**INFORMATION SUPPLIED:**
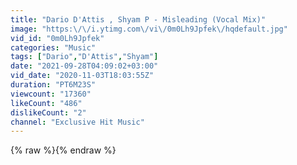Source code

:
 ```yaml
---
title: "Dario D'Attis , Shyam P - Misleading (Vocal Mix)"
image: "https:\/\/i.ytimg.com\/vi\/0m0Lh9Jpfek\/hqdefault.jpg"
vid_id: "0m0Lh9Jpfek"
categories: "Music"
tags: ["Dario","D'Attis","Shyam"]
date: "2021-09-28T04:09:02+03:00"
vid_date: "2020-11-03T18:03:55Z"
duration: "PT6M23S"
viewcount: "17360"
likeCount: "486"
dislikeCount: "2"
channel: "Exclusive Hit Music"
---
```

{% raw %}{% endraw %}
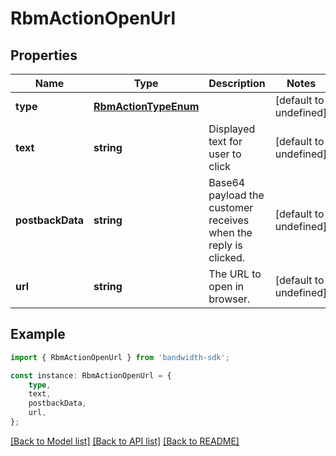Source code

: # RbmActionOpenUrl


## Properties

Name | Type | Description | Notes
------------ | ------------- | ------------- | -------------
**type** | [**RbmActionTypeEnum**](RbmActionTypeEnum.md) |  | [default to undefined]
**text** | **string** | Displayed text for user to click | [default to undefined]
**postbackData** | **string** | Base64 payload the customer receives when the reply is clicked. | [default to undefined]
**url** | **string** | The URL to open in browser. | [default to undefined]

## Example

```typescript
import { RbmActionOpenUrl } from 'bandwidth-sdk';

const instance: RbmActionOpenUrl = {
    type,
    text,
    postbackData,
    url,
};
```

[[Back to Model list]](../README.md#documentation-for-models) [[Back to API list]](../README.md#documentation-for-api-endpoints) [[Back to README]](../README.md)
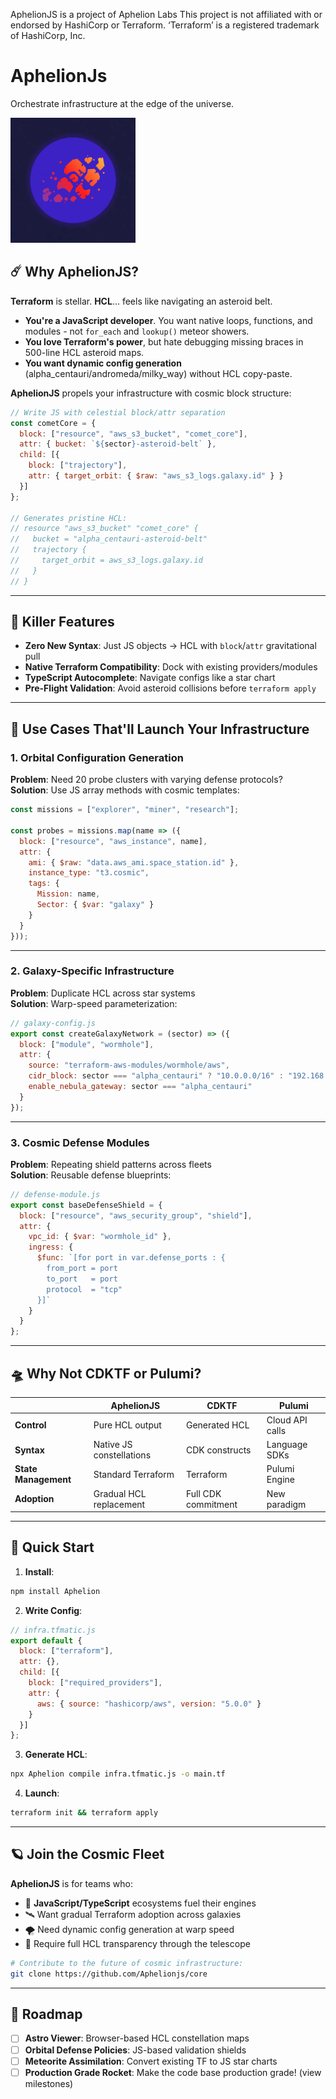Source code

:AphelionJS is a project of Aphelion Labs
This project is not affiliated with or endorsed by HashiCorp or Terraform. ‘Terraform’ is a registered trademark of HashiCorp, Inc.

# AphelionJs
  Orchestrate infrastructure at the edge of the universe.

<img src="https://github.com/TerraformaticJS/AphelionJS/blob/main/docs/pebbelhpglow.jpg?raw=true" alt="Logo" width="200" />

## **☄️ Why AphelionJS?**  
**Terraform** is stellar. **HCL**… feels like navigating an asteroid belt.  
- **You're a JavaScript developer**. You want native loops, functions, and modules - not `for_each` and `lookup()` meteor showers.  
- **You love Terraform's power**, but hate debugging missing braces in 500-line HCL asteroid maps.  
- **You want dynamic config generation** (alpha_centauri/andromeda/milky_way) without HCL copy-paste.  

**AphelionJS** propels your infrastructure with cosmic block structure:  
```javascript  
// Write JS with celestial block/attr separation  
const cometCore = {  
  block: ["resource", "aws_s3_bucket", "comet_core"],  
  attr: { bucket: `${sector}-asteroid-belt` },  
  child: [{  
    block: ["trajectory"],  
    attr: { target_orbit: { $raw: "aws_s3_logs.galaxy.id" } }  
  }]  
};  

// Generates pristine HCL:  
// resource "aws_s3_bucket" "comet_core" {  
//   bucket = "alpha_centauri-asteroid-belt"  
//   trajectory {  
//     target_orbit = aws_s3_logs.galaxy.id  
//   }  
// }  
```  

---

## **🚀 Killer Features**  
- **Zero New Syntax**: Just JS objects → HCL with `block`/`attr` gravitational pull  
- **Native Terraform Compatibility**: Dock with existing providers/modules  
- **TypeScript Autocomplete**: Navigate configs like a star chart  
- **Pre-Flight Validation**: Avoid asteroid collisions before `terraform apply`  

---

## **🌌 Use Cases That'll Launch Your Infrastructure**  

### **1. Orbital Configuration Generation**  
**Problem**: Need 20 probe clusters with varying defense protocols?  
**Solution**: Use JS array methods with cosmic templates:  
```javascript  
const missions = ["explorer", "miner", "research"];  

const probes = missions.map(name => ({  
  block: ["resource", "aws_instance", name],  
  attr: {  
    ami: { $raw: "data.aws_ami.space_station.id" },  
    instance_type: "t3.cosmic",  
    tags: {  
      Mission: name,  
      Sector: { $var: "galaxy" }  
    }  
  }  
}));  
```  

---

### **2. Galaxy-Specific Infrastructure**  
**Problem**: Duplicate HCL across star systems  
**Solution**: Warp-speed parameterization:  
```javascript  
// galaxy-config.js  
export const createGalaxyNetwork = (sector) => ({  
  block: ["module", "wormhole"],  
  attr: {  
    source: "terraform-aws-modules/wormhole/aws",  
    cidr_block: sector === "alpha_centauri" ? "10.0.0.0/16" : "192.168.0.0/24",  
    enable_nebula_gateway: sector === "alpha_centauri"  
  }  
});  
```  

---

### **3. Cosmic Defense Modules**  
**Problem**: Repeating shield patterns across fleets  
**Solution**: Reusable defense blueprints:  
```javascript  
// defense-module.js  
export const baseDefenseShield = {  
  block: ["resource", "aws_security_group", "shield"],  
  attr: {  
    vpc_id: { $var: "wormhole_id" },  
    ingress: {  
      $func: `[for port in var.defense_ports : {  
        from_port = port  
        to_port   = port  
        protocol  = "tcp"  
      }]`  
    }  
  }  
};  
```  

---

## **🛸 Why Not CDKTF or Pulumi?**  

|                        | **AphelionJS**       | **CDKTF**               | **Pulumi**              |  
|------------------------|---------------------------|-------------------------|-------------------------|  
| **Control**            | Pure HCL output           | Generated HCL           | Cloud API calls         |  
| **Syntax**             | Native JS constellations  | CDK constructs          | Language SDKs           |  
| **State Management**   | Standard Terraform        | Terraform               | Pulumi Engine           |  
| **Adoption**           | Gradual HCL replacement   | Full CDK commitment     | New paradigm            |  

---

## **🌠 Quick Start**  
1. **Install**:  
```bash  
npm install Aphelion  
```  

2. **Write Config**:  
```javascript  
// infra.tfmatic.js  
export default {  
  block: ["terraform"],  
  attr: {},  
  child: [{  
    block: ["required_providers"],  
    attr: {  
      aws: { source: "hashicorp/aws", version: "5.0.0" }  
    }  
  }]  
};  
```  

3. **Generate HCL**:  
```bash  
npx Aphelion compile infra.tfmatic.js -o main.tf  
```  

4. **Launch**:  
```bash  
terraform init && terraform apply  
```  

---

## **🪐 Join the Cosmic Fleet**  
**AphelionJS** is for teams who:  
- 🌠 **JavaScript/TypeScript** ecosystems fuel their engines  
- 🛰️ Want gradual Terraform adoption across galaxies  
- 🌪️ Need dynamic config generation at warp speed  
- 🔭 Require full HCL transparency through the telescope  

```bash  
# Contribute to the future of cosmic infrastructure:  
git clone https://github.com/Aphelionjs/core  
```  

---

## **📡 Roadmap**  
- [ ] **Astro Viewer**: Browser-based HCL constellation maps  
- [ ] **Orbital Defense Policies**: JS-based validation shields  
- [ ] **Meteorite Assimilation**: Convert existing TF to JS star charts
- [ ] **Production Grade Rocket**: Make the code base production grade! (view milestones)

**PROBLEM STATEMENT:** What you produce must match the listing word for word, with no images in it.

**RESULT OF THIS EXERCISE:**
Source code

:
 ```yaml
---
title: "Dario D'Attis , Shyam P - Misleading (Vocal Mix)"
image: "https:\/\/i.ytimg.com\/vi\/0m0Lh9Jpfek\/hqdefault.jpg"
vid_id: "0m0Lh9Jpfek"
categories: "Music"
tags: ["Dario","D'Attis","Shyam"]
date: "2021-09-28T04:09:02+03:00"
vid_date: "2020-11-03T18:03:55Z"
duration: "PT6M23S"
viewcount: "17360"
likeCount: "486"
dislikeCount: "2"
channel: "Exclusive Hit Music"
---
```

{% raw %}{% endraw %}
Source code

: # RbmActionOpenUrl


## Properties

Name | Type | Description | Notes
------------ | ------------- | ------------- | -------------
**type** | [**RbmActionTypeEnum**](RbmActionTypeEnum.md) |  | [default to undefined]
**text** | **string** | Displayed text for user to click | [default to undefined]
**postbackData** | **string** | Base64 payload the customer receives when the reply is clicked. | [default to undefined]
**url** | **string** | The URL to open in browser. | [default to undefined]

## Example

```typescript
import { RbmActionOpenUrl } from 'bandwidth-sdk';

const instance: RbmActionOpenUrl = {
    type,
    text,
    postbackData,
    url,
};
```

[[Back to Model list]](../README.md#documentation-for-models) [[Back to API list]](../README.md#documentation-for-api-endpoints) [[Back to README]](../README.md)
Source code

:AphelionJS is a project of Aphelion Labs
This project is not affiliated with or endorsed by HashiCorp or Terraform. ‘Terraform’ is a registered trademark of HashiCorp, Inc.

# AphelionJs
  Orchestrate infrastructure at the edge of the universe.

<img src="https://github.com/TerraformaticJS/AphelionJS/blob/main/docs/pebbelhpglow.jpg?raw=true" alt="Logo" width="200" />

## **☄️ Why AphelionJS?**  
**Terraform** is stellar. **HCL**… feels like navigating an asteroid belt.  
- **You're a JavaScript developer**. You want native loops, functions, and modules - not `for_each` and `lookup()` meteor showers.  
- **You love Terraform's power**, but hate debugging missing braces in 500-line HCL asteroid maps.  
- **You want dynamic config generation** (alpha_centauri/andromeda/milky_way) without HCL copy-paste.  

**AphelionJS** propels your infrastructure with cosmic block structure:  
```javascript  
// Write JS with celestial block/attr separation  
const cometCore = {  
  block: ["resource", "aws_s3_bucket", "comet_core"],  
  attr: { bucket: `${sector}-asteroid-belt` },  
  child: [{  
    block: ["trajectory"],  
    attr: { target_orbit: { $raw: "aws_s3_logs.galaxy.id" } }  
  }]  
};  

// Generates pristine HCL:  
// resource "aws_s3_bucket" "comet_core" {  
//   bucket = "alpha_centauri-asteroid-belt"  
//   trajectory {  
//     target_orbit = aws_s3_logs.galaxy.id  
//   }  
// }  
```  

---

## **🚀 Killer Features**  
- **Zero New Syntax**: Just JS objects → HCL with `block`/`attr` gravitational pull  
- **Native Terraform Compatibility**: Dock with existing providers/modules  
- **TypeScript Autocomplete**: Navigate configs like a star chart  
- **Pre-Flight Validation**: Avoid asteroid collisions before `terraform apply`  

---

## **🌌 Use Cases That'll Launch Your Infrastructure**  

### **1. Orbital Configuration Generation**  
**Problem**: Need 20 probe clusters with varying defense protocols?  
**Solution**: Use JS array methods with cosmic templates:  
```javascript  
const missions = ["explorer", "miner", "research"];  

const probes = missions.map(name => ({  
  block: ["resource", "aws_instance", name],  
  attr: {  
    ami: { $raw: "data.aws_ami.space_station.id" },  
    instance_type: "t3.cosmic",  
    tags: {  
      Mission: name,  
      Sector: { $var: "galaxy" }  
    }  
  }  
}));  
```  

---

### **2. Galaxy-Specific Infrastructure**  
**Problem**: Duplicate HCL across star systems  
**Solution**: Warp-speed parameterization:  
```javascript  
// galaxy-config.js  
export const createGalaxyNetwork = (sector) => ({  
  block: ["module", "wormhole"],  
  attr: {  
    source: "terraform-aws-modules/wormhole/aws",  
    cidr_block: sector === "alpha_centauri" ? "10.0.0.0/16" : "192.168.0.0/24",  
    enable_nebula_gateway: sector === "alpha_centauri"  
  }  
});  
```  

---

### **3. Cosmic Defense Modules**  
**Problem**: Repeating shield patterns across fleets  
**Solution**: Reusable defense blueprints:  
```javascript  
// defense-module.js  
export const baseDefenseShield = {  
  block: ["resource", "aws_security_group", "shield"],  
  attr: {  
    vpc_id: { $var: "wormhole_id" },  
    ingress: {  
      $func: `[for port in var.defense_ports : {  
        from_port = port  
        to_port   = port  
        protocol  = "tcp"  
      }]`  
    }  
  }  
};  
```  

---

## **🛸 Why Not CDKTF or Pulumi?**  

|                        | **AphelionJS**       | **CDKTF**               | **Pulumi**              |  
|------------------------|---------------------------|-------------------------|-------------------------|  
| **Control**            | Pure HCL output           | Generated HCL           | Cloud API calls         |  
| **Syntax**             | Native JS constellations  | CDK constructs          | Language SDKs           |  
| **State Management**   | Standard Terraform        | Terraform               | Pulumi Engine           |  
| **Adoption**           | Gradual HCL replacement   | Full CDK commitment     | New paradigm            |  

---

## **🌠 Quick Start**  
1. **Install**:  
```bash  
npm install Aphelion  
```  

2. **Write Config**:  
```javascript  
// infra.tfmatic.js  
export default {  
  block: ["terraform"],  
  attr: {},  
  child: [{  
    block: ["required_providers"],  
    attr: {  
      aws: { source: "hashicorp/aws", version: "5.0.0" }  
    }  
  }]  
};  
```  

3. **Generate HCL**:  
```bash  
npx Aphelion compile infra.tfmatic.js -o main.tf  
```  

4. **Launch**:  
```bash  
terraform init && terraform apply  
```  

---

## **🪐 Join the Cosmic Fleet**  
**AphelionJS** is for teams who:  
- 🌠 **JavaScript/TypeScript** ecosystems fuel their engines  
- 🛰️ Want gradual Terraform adoption across galaxies  
- 🌪️ Need dynamic config generation at warp speed  
- 🔭 Require full HCL transparency through the telescope  

```bash  
# Contribute to the future of cosmic infrastructure:  
git clone https://github.com/Aphelionjs/core  
```  

---

## **📡 Roadmap**  
- [ ] **Astro Viewer**: Browser-based HCL constellation maps  
- [ ] **Orbital Defense Policies**: JS-based validation shields  
- [ ] **Meteorite Assimilation**: Convert existing TF to JS star charts
- [ ] **Production Grade Rocket**: Make the code base production grade! (view milestones)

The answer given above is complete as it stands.